Required action:
Where does the word "example" occur in the material? Copy each line that has it.

Provided entries:
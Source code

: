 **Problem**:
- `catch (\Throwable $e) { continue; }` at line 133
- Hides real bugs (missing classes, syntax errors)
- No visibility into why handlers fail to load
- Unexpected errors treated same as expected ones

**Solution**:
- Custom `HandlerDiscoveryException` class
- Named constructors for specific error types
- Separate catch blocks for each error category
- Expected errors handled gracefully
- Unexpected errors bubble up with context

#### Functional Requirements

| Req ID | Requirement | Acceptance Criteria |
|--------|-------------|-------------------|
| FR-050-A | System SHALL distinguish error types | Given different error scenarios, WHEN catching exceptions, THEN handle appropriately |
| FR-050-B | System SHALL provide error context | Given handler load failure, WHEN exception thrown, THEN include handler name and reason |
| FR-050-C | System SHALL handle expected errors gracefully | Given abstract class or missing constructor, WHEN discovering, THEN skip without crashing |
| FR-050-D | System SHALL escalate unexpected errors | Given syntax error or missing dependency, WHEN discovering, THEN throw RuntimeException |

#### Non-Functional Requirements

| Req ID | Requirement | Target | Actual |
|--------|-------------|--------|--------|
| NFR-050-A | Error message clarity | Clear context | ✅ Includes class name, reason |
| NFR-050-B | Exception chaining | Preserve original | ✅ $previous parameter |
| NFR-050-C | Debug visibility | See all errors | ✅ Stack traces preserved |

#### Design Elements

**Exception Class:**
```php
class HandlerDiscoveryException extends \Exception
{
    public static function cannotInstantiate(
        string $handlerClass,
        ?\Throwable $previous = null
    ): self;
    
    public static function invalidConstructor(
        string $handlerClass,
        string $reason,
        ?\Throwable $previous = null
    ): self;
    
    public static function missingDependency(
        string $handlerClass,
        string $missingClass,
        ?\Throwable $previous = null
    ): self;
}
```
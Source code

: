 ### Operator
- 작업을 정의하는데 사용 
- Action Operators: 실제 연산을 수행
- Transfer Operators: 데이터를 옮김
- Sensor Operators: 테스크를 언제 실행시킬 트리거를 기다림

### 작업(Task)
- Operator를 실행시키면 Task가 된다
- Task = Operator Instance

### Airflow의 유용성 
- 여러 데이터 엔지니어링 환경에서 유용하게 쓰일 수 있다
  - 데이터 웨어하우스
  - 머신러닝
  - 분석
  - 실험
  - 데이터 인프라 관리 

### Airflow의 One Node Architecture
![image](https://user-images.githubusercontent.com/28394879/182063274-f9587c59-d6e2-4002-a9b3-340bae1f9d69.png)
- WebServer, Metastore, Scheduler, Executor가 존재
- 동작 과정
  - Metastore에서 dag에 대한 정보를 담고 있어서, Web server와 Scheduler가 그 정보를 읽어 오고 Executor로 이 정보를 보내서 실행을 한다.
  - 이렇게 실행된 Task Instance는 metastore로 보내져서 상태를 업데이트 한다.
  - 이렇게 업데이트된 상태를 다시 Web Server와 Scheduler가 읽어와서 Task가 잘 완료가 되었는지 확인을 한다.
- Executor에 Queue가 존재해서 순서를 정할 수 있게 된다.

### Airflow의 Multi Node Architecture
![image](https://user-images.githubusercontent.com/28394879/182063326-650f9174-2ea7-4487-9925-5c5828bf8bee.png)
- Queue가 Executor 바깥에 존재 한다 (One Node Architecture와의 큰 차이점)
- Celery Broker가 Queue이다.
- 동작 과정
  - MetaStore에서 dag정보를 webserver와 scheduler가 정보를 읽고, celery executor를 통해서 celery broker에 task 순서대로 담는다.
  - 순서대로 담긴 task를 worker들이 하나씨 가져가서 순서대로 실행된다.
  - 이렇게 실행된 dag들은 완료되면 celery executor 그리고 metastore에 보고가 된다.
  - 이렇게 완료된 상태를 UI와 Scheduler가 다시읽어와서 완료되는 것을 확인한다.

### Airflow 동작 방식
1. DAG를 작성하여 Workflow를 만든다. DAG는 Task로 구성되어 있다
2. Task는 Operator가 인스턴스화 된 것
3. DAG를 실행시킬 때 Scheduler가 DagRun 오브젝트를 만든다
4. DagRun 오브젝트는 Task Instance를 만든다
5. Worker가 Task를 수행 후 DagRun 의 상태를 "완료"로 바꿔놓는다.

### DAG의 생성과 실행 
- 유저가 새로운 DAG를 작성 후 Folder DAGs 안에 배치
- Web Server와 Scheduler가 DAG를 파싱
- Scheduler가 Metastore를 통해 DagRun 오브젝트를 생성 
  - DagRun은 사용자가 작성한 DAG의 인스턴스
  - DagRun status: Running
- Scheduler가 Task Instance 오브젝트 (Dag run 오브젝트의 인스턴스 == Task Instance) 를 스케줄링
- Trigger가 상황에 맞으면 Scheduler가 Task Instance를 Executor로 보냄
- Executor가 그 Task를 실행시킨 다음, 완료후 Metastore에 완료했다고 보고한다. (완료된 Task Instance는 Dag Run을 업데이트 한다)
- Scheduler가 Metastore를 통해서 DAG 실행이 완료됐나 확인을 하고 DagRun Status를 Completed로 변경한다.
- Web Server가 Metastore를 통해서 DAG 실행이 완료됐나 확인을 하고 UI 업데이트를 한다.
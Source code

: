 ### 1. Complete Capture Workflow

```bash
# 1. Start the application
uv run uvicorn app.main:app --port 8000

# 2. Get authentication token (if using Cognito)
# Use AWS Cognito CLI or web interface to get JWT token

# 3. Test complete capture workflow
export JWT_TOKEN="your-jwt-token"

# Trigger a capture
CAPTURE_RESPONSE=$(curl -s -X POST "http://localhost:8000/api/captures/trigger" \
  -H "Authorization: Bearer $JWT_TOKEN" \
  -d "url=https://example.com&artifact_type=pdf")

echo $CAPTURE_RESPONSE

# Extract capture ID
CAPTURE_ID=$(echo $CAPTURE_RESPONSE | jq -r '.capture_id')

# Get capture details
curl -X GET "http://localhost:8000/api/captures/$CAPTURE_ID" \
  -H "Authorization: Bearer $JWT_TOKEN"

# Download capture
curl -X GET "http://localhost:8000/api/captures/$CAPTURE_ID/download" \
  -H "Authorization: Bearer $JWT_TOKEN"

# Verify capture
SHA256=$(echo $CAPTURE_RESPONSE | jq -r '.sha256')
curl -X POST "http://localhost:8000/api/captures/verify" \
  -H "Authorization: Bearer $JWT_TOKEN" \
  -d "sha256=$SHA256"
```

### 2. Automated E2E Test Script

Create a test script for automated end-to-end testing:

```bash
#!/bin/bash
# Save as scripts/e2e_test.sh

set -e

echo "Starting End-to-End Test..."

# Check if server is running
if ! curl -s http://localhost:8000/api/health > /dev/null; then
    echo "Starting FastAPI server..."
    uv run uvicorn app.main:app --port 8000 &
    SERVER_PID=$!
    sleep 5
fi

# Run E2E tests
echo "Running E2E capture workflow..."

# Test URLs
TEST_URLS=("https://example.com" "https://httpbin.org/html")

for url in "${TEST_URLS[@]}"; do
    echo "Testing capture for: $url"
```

Finished exercise:
  -d "url=https://example.com&artifact_type=pdf")
TEST_URLS=("https://example.com" "https://httpbin.org/html")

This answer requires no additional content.